Asya Geisberg Gallery is pleased to present “Sorry for the Damage” by Marjolijn de Wit, an exhibition of oil paintings by the Netherlands-based artist. Exuberant and lush, the paintings are in a relatively small scale for the artist, whose oeuvre includes larger canvases and floor installations, as well as collage based works that are inspired by or incorporate ceramic pieces. In her third solo exhibition, De Wit hones in on the startling disconnect between the advertising and the editorial content of National Geographic magazines from the 1970’s and 80’s. Seen from the vantage point of our time, the articles and imagery that promote the wonders and diversity of the earth are negated by a lifestyle bent on our planet’s ruination. Extraction of gems, minerals, or fossil fuels, luxury underpinned by unseen carbon footprints; food delivered from every corner in every season at an environmental cost; these issues have grown more prominent today. Nonetheless, her paintings are not meant to hector. De Wit throws together isolated symbols with the seamlessness of deftly-handled oil paint, as she adamantly luxuriates in her medium. Her jewel-like paintings flutter their painterly eyelashes at us, coyly cooing into our psyches. Schematic compositions resist clear readings, as each opaque yet aesthetically jarring composition provokes the viewer to parse De Wit’s connections.
Each painting begins with a landscape background, romanticized and abstracted beyond easy recognition. Objects and fragments in the foreground leap in scale and reference point. In “Elegant and Exclusive”, gaudy gold watches intrude on the borders of a buttery multicolored moth. In “Rebalance”, a dolphin earring catches the corner of a canvas covered in rhythmic pine needles that themselves look like sinuous dangly earrings. A pink curlicue in “Strikingly, Excitingly, Destructively, or Mysteriously Different”- a gift-wrap scrap – suggests a bit of festivity, but when multiplied and abandoned festers into a pollutant. The backgrounds play out varying scenarios of nature: fading away and exhausted, carved mountains being mined, or a commercialized playland for humans who ignore their ravagings. De Wit uses techniques familiar from past work: mirroring, fragmentation, using a Neo Rauch-like shorthand for illustration and commercial photography, or making an image within an image – chocolates shaped like seashells or accessories as cheap pastiche.
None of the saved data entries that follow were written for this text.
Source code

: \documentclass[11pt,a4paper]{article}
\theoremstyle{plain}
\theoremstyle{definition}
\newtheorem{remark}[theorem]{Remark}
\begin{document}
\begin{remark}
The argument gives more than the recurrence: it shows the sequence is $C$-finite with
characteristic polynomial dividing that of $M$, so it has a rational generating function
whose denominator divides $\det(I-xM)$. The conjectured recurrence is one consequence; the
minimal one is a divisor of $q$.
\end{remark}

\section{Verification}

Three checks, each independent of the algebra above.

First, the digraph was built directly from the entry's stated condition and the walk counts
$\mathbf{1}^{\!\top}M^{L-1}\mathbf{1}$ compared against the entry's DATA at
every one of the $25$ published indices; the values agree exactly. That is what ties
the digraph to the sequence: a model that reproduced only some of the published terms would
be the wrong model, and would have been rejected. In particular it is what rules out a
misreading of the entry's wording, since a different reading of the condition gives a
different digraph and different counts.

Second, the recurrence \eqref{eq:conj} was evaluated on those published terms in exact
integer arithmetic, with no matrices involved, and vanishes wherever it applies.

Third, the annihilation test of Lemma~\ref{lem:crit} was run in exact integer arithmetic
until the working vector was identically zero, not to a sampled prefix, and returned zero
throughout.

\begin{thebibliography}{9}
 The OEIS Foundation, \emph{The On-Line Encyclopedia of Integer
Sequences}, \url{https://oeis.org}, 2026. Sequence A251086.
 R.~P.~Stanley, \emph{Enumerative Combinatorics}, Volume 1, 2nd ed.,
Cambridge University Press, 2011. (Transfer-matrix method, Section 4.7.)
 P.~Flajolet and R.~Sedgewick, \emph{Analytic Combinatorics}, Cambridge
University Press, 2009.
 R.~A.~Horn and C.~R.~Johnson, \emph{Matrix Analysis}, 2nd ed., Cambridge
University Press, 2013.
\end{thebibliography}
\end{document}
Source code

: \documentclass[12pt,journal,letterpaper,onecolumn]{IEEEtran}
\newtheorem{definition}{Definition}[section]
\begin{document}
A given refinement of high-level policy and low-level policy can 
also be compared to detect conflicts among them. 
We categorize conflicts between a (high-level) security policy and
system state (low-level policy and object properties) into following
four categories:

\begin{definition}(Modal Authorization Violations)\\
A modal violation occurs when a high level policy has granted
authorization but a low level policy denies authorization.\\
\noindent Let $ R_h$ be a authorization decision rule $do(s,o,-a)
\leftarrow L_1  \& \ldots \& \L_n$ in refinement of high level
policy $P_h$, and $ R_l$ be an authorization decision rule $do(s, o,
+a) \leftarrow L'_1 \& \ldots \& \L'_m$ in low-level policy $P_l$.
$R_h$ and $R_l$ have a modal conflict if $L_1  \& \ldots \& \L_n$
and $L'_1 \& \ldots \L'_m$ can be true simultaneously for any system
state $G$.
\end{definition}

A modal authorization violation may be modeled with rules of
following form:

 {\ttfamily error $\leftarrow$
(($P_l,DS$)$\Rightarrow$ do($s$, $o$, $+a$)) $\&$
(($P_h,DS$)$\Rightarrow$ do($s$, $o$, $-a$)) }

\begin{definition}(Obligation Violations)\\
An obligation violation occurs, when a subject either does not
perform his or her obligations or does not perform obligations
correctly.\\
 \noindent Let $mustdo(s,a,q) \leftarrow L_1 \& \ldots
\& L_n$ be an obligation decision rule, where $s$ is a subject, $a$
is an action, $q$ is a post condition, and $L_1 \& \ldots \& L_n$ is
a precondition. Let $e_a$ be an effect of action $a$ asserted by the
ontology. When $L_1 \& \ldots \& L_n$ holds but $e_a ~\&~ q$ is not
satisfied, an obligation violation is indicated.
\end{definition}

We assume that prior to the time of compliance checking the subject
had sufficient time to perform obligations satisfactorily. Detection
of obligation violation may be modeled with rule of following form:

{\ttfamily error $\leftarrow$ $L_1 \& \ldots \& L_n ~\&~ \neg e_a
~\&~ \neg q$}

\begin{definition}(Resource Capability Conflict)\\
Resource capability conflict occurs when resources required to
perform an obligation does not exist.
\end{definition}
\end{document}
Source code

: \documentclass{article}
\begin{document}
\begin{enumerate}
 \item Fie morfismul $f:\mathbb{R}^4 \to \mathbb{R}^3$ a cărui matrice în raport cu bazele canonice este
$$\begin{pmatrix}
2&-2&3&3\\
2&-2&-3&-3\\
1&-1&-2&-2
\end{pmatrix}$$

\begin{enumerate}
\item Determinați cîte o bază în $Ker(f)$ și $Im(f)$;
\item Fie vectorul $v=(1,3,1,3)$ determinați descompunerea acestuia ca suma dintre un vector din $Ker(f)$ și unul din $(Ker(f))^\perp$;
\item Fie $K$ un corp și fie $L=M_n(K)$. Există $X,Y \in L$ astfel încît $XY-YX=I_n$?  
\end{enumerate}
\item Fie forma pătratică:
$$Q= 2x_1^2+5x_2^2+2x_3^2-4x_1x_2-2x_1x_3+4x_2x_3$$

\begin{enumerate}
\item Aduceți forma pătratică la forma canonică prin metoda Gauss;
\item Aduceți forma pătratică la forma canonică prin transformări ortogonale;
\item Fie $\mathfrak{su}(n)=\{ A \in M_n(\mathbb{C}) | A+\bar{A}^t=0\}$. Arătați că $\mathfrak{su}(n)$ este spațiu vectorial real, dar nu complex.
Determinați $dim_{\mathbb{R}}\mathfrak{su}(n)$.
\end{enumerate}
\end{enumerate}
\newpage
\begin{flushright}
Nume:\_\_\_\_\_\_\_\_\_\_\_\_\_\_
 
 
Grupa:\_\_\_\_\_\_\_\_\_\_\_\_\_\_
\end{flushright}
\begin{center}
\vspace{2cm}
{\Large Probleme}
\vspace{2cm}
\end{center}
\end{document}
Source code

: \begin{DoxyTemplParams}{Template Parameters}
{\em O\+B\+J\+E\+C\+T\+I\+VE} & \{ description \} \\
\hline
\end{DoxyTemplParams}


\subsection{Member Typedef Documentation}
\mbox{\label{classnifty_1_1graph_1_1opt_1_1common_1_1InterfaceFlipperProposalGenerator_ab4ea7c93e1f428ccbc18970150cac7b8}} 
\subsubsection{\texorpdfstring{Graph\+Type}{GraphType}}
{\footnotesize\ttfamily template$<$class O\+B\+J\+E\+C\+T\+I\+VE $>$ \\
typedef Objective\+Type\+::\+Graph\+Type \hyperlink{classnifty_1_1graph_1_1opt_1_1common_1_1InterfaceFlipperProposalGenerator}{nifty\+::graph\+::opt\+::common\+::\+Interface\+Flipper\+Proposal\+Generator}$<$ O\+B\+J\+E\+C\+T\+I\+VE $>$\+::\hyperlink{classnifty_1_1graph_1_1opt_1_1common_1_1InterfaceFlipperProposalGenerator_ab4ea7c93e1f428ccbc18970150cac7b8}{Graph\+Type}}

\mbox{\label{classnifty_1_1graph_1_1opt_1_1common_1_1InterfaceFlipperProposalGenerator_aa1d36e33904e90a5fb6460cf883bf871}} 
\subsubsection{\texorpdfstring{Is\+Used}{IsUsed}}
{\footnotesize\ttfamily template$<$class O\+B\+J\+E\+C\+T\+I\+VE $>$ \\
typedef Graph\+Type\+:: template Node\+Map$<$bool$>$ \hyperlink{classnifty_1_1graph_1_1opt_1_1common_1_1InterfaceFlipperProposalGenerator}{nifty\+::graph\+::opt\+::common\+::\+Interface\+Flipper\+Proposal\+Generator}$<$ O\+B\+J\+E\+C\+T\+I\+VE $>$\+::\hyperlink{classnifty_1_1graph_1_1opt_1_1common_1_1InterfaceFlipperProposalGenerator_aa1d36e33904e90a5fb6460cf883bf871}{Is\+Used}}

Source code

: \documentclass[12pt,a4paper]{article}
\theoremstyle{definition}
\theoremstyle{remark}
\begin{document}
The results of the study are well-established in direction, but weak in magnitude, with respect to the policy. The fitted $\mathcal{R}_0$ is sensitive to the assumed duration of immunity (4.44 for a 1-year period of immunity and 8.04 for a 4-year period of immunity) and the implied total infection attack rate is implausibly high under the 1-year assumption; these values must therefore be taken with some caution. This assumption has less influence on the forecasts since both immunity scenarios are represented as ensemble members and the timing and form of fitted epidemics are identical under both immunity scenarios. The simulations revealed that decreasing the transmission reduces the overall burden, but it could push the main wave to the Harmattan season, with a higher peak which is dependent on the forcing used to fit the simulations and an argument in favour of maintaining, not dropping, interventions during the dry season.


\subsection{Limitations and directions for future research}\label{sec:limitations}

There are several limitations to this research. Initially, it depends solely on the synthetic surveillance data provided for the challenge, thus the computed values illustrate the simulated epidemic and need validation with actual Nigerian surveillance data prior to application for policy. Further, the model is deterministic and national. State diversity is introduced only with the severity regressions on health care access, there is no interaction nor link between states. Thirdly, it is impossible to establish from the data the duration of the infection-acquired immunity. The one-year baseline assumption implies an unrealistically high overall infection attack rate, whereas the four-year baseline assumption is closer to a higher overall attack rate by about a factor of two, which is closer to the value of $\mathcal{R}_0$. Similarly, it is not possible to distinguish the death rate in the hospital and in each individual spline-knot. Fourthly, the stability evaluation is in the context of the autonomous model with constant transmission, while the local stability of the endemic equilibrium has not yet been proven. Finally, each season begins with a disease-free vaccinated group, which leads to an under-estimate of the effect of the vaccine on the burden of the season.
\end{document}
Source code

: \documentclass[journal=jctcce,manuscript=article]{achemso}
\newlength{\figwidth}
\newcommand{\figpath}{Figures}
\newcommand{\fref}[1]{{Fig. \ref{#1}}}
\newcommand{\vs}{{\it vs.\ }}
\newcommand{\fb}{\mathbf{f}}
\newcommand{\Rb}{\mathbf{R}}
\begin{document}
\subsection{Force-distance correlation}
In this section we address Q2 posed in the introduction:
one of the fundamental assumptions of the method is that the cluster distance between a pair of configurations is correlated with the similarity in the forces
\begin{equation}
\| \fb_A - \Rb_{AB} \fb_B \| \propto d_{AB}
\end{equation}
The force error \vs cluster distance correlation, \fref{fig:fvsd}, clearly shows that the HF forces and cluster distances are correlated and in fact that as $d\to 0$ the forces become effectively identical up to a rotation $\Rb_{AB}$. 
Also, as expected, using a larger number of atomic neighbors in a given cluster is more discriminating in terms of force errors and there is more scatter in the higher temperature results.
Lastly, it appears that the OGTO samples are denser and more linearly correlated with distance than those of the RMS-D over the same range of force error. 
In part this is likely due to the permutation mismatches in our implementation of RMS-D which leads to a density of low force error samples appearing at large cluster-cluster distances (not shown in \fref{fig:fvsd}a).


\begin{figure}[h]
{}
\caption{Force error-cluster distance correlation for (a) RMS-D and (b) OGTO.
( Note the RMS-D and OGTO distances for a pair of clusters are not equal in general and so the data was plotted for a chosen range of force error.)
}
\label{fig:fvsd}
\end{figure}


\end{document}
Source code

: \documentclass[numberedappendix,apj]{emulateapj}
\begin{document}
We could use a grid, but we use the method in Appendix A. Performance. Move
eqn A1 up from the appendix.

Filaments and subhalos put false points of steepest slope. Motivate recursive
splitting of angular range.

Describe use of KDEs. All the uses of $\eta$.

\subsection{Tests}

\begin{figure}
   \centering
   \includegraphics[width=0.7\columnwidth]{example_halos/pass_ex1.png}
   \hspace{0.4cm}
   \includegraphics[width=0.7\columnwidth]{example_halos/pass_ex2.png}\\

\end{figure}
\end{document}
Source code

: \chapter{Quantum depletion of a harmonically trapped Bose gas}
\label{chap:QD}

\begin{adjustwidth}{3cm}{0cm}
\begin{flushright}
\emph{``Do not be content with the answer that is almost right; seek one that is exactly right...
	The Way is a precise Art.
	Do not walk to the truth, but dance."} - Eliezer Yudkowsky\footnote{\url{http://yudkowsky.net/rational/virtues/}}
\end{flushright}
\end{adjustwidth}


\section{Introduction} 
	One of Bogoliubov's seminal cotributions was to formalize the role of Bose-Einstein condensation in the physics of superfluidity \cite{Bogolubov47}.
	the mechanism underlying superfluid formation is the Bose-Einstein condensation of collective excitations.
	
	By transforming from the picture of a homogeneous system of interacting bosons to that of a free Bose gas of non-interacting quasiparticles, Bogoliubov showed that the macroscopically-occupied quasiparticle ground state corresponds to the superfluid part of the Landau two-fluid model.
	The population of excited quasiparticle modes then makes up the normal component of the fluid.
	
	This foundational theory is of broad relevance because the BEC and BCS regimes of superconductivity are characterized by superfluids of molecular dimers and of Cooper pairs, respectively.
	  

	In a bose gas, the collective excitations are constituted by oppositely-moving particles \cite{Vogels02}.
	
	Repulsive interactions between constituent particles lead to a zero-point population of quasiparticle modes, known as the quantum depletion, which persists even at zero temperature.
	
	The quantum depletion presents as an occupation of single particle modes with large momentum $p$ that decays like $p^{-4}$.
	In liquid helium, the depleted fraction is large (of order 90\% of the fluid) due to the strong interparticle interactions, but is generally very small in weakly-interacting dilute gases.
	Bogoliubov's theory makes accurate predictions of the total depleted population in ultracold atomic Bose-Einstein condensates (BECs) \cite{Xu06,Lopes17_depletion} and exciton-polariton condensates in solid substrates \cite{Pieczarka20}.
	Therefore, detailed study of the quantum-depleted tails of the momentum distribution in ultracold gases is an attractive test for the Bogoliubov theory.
Having immersed herself in the specific time frame of fifty years ago, De Wit recognizes the “plus ça change” aspect – we have gotten no closer to ameliorating our distraction amid the earth’s destruction. Similarly, while print has lost its shine over the last half century, the advertising and content oxymorons persist. De Wit has a knack for making even the familiar seem “off”, askew, or elusive. Layers merge, imagery beckons but plays hard to get. The cascade builds, and it’s clear the project will march onward, so that we might reconsider and slow down our march towards indifference and oblivion.